=== Task directions ===
Every line with the word "need" in it should be extracted from the data that follows.

=== Input material ===
"""
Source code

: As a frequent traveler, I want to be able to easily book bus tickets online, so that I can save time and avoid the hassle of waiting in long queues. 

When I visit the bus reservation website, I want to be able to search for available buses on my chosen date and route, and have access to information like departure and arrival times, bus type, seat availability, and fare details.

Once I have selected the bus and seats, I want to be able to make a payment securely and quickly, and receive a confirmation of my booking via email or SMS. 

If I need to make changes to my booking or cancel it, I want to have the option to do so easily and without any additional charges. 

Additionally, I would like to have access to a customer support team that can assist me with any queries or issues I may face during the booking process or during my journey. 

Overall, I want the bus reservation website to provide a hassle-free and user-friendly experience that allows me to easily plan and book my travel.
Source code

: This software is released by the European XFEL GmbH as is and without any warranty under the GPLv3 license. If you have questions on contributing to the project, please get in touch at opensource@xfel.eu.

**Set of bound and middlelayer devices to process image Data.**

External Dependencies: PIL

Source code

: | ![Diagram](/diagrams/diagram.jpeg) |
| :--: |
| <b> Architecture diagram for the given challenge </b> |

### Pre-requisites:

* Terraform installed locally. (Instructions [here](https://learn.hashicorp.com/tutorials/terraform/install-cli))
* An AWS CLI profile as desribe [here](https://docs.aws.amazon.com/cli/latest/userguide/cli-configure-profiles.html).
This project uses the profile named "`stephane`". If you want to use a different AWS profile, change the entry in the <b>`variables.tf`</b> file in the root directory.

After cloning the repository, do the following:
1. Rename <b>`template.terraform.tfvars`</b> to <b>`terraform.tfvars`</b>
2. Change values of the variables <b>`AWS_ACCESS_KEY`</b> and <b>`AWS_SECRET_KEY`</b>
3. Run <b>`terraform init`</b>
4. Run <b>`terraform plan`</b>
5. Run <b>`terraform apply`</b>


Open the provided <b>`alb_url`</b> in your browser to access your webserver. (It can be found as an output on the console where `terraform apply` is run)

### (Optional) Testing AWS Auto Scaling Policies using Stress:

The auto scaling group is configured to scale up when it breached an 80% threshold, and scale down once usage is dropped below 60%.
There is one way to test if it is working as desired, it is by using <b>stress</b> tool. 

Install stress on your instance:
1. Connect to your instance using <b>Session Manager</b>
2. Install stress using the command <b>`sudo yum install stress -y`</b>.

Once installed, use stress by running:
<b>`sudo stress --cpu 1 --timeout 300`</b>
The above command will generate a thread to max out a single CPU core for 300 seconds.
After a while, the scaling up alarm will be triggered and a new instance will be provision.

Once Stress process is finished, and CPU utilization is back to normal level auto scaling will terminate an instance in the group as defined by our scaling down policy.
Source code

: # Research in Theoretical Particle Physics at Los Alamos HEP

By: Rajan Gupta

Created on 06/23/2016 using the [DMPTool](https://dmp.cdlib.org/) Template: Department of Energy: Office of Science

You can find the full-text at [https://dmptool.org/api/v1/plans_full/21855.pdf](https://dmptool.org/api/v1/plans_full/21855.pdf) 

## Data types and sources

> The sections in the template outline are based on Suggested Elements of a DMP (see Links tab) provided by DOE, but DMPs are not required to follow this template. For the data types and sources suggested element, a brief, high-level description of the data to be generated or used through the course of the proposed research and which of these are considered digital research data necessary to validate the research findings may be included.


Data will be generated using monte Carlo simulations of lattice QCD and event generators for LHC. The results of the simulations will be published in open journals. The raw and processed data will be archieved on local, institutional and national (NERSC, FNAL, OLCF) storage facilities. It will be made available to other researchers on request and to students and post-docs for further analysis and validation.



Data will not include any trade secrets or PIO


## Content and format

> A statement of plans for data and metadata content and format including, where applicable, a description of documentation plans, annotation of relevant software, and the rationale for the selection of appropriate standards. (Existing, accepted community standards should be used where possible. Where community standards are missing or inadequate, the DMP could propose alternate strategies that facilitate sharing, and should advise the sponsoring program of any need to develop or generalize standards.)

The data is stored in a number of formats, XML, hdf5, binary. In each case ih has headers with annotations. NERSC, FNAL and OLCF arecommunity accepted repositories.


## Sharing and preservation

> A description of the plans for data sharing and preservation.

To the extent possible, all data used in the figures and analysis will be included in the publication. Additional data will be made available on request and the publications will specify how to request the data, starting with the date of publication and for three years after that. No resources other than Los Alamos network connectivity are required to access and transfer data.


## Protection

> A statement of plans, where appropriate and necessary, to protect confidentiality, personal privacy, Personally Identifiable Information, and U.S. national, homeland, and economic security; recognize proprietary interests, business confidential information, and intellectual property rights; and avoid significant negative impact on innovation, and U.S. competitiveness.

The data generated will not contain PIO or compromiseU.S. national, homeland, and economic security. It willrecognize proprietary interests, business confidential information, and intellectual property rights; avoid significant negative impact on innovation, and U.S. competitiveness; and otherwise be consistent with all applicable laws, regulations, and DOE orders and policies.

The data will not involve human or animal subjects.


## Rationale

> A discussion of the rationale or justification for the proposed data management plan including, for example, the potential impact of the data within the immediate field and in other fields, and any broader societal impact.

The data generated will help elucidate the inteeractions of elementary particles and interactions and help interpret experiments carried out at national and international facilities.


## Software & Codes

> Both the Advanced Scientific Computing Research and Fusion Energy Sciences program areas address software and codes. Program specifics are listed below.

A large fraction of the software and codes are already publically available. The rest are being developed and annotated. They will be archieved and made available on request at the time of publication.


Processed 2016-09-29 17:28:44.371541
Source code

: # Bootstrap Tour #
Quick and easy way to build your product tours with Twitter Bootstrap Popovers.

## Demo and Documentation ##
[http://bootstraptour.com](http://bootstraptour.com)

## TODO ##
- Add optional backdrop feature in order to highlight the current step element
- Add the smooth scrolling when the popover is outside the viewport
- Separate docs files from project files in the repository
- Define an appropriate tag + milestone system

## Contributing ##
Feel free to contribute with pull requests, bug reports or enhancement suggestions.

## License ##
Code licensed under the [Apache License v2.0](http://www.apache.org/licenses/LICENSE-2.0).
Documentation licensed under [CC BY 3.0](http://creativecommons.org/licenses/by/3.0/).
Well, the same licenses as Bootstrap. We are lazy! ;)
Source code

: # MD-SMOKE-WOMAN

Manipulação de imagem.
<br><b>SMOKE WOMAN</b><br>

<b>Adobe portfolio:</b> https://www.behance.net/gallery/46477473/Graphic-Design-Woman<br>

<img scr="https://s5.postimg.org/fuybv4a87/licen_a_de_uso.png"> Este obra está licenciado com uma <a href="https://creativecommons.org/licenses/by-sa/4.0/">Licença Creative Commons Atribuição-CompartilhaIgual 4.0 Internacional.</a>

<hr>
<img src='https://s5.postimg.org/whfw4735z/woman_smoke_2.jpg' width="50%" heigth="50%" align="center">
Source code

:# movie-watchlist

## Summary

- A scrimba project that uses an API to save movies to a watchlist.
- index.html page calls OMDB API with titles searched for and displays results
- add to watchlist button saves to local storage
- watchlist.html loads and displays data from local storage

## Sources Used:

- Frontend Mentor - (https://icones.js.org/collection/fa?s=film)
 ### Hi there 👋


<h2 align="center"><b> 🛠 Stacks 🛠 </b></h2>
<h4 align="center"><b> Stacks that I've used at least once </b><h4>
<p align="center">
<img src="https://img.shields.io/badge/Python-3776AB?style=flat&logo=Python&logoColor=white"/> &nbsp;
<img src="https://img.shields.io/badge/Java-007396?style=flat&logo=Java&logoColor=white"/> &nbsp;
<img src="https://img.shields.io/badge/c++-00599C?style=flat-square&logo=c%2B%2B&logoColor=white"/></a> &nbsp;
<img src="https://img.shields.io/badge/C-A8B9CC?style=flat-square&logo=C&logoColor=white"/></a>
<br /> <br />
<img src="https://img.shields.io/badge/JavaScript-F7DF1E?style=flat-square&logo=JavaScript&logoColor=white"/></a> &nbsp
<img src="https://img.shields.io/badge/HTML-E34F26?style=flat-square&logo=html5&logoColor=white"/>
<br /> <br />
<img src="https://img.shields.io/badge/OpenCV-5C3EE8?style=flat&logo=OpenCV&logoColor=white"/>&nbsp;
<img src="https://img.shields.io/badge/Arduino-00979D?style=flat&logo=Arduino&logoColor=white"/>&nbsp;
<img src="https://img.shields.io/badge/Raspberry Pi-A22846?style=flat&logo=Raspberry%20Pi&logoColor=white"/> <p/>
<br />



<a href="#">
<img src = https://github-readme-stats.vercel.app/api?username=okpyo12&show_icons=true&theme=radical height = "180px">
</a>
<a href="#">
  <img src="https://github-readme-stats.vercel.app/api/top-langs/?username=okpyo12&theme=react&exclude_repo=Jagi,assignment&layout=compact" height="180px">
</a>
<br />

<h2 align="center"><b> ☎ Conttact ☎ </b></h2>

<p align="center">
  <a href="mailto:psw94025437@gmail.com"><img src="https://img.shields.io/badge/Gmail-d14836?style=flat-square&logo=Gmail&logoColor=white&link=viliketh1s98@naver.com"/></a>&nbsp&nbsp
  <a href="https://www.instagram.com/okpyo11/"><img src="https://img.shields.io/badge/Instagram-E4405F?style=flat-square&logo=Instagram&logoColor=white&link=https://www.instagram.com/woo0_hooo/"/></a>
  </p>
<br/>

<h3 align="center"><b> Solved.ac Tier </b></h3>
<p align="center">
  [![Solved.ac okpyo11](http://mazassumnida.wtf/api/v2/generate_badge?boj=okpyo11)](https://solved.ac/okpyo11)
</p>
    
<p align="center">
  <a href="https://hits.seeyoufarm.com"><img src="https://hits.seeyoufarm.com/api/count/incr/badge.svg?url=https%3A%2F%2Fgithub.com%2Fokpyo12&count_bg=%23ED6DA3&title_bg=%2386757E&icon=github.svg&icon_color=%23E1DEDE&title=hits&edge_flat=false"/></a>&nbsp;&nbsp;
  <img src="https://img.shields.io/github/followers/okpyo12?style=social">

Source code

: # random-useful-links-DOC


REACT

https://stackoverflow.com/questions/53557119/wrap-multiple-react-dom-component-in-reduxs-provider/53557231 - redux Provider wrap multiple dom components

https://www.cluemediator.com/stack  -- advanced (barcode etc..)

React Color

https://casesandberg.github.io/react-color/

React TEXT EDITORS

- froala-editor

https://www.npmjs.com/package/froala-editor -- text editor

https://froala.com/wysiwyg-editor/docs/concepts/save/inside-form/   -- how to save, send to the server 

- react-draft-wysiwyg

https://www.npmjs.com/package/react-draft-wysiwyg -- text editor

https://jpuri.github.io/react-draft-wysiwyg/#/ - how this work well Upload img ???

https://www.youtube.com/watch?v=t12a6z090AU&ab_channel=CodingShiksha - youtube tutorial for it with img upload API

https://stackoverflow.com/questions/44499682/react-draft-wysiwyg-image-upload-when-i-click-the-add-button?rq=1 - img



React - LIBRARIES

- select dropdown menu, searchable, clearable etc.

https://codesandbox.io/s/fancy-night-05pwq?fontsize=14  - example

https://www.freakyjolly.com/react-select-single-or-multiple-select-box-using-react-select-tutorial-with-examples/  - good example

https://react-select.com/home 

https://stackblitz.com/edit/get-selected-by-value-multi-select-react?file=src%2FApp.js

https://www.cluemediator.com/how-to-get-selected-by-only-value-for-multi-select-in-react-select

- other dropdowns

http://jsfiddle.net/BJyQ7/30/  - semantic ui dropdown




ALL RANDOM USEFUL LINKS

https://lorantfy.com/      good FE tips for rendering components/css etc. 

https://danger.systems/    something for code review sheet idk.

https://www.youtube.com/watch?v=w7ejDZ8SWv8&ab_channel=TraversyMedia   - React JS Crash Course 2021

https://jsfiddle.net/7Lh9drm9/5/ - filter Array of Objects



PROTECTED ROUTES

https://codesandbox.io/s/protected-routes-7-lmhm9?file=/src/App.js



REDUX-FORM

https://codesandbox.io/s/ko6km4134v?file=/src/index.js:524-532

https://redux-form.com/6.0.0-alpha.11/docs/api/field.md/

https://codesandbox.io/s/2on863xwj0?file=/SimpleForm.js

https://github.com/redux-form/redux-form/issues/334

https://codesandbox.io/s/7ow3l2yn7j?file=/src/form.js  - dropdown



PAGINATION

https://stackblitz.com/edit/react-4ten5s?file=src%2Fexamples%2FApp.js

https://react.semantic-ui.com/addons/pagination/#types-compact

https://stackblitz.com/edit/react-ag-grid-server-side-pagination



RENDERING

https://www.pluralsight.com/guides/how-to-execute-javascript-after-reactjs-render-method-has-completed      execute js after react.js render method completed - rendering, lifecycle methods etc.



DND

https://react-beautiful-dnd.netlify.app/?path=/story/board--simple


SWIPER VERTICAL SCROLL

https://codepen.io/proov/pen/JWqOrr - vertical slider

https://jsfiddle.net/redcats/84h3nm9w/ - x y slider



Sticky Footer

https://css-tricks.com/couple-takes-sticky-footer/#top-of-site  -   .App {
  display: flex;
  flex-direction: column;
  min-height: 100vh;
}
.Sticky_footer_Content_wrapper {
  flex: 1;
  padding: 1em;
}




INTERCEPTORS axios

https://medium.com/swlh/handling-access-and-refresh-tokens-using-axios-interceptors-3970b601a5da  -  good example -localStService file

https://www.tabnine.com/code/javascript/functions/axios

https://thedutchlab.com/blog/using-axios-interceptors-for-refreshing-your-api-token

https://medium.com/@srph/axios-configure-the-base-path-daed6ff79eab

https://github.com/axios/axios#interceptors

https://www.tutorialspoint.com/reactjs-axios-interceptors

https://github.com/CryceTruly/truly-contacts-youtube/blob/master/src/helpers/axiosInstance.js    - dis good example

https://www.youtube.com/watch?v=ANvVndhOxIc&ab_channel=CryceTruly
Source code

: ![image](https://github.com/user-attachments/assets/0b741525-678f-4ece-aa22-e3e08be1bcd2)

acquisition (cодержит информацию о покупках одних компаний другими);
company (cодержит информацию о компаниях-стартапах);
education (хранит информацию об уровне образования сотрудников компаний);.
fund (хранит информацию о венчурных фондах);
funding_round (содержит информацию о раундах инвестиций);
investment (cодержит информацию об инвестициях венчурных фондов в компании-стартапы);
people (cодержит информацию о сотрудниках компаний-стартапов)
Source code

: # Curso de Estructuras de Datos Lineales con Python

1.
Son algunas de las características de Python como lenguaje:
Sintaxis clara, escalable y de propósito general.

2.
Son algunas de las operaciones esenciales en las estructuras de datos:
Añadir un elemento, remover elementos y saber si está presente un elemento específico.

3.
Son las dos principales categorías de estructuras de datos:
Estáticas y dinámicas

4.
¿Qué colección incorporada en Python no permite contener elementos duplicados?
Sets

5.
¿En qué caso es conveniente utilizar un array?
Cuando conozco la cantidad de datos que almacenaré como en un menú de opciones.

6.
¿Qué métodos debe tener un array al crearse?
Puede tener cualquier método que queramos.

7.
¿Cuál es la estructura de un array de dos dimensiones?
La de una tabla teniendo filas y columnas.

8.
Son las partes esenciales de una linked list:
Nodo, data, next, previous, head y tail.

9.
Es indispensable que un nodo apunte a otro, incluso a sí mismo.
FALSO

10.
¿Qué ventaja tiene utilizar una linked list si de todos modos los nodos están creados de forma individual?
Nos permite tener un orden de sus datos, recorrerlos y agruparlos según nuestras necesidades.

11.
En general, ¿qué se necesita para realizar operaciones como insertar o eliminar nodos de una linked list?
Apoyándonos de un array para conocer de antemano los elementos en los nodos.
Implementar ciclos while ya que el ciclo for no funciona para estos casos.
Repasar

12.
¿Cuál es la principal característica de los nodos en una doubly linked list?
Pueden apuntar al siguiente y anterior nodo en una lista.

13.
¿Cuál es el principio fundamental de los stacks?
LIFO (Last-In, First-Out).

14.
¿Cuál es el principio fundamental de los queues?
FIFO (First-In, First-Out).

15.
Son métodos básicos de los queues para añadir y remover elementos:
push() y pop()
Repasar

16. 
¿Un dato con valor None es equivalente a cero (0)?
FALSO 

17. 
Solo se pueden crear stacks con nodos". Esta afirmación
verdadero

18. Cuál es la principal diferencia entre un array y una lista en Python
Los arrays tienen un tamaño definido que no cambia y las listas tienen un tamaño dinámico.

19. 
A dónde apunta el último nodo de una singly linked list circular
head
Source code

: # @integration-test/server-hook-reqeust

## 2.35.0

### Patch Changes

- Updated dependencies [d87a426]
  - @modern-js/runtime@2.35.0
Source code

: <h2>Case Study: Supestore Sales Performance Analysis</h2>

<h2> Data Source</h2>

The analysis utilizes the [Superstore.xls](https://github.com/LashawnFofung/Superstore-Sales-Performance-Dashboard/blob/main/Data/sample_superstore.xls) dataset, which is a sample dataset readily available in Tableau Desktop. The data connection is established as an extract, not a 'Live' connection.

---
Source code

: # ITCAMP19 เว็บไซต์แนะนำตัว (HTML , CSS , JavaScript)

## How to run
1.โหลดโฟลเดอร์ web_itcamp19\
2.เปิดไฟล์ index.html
"""
=== Result below ===
If I need to make changes to my booking or cancel it, I want to have the option to do so easily and without any additional charges. 
> A statement of plans for data and metadata content and format including, where applicable, a description of documentation plans, annotation of relevant software, and the rationale for the selection of appropriate standards. (Existing, accepted community standards should be used where possible. Where community standards are missing or inadequate, the DMP could propose alternate strategies that facilitate sharing, and should advise the sponsoring program of any need to develop or generalize standards.)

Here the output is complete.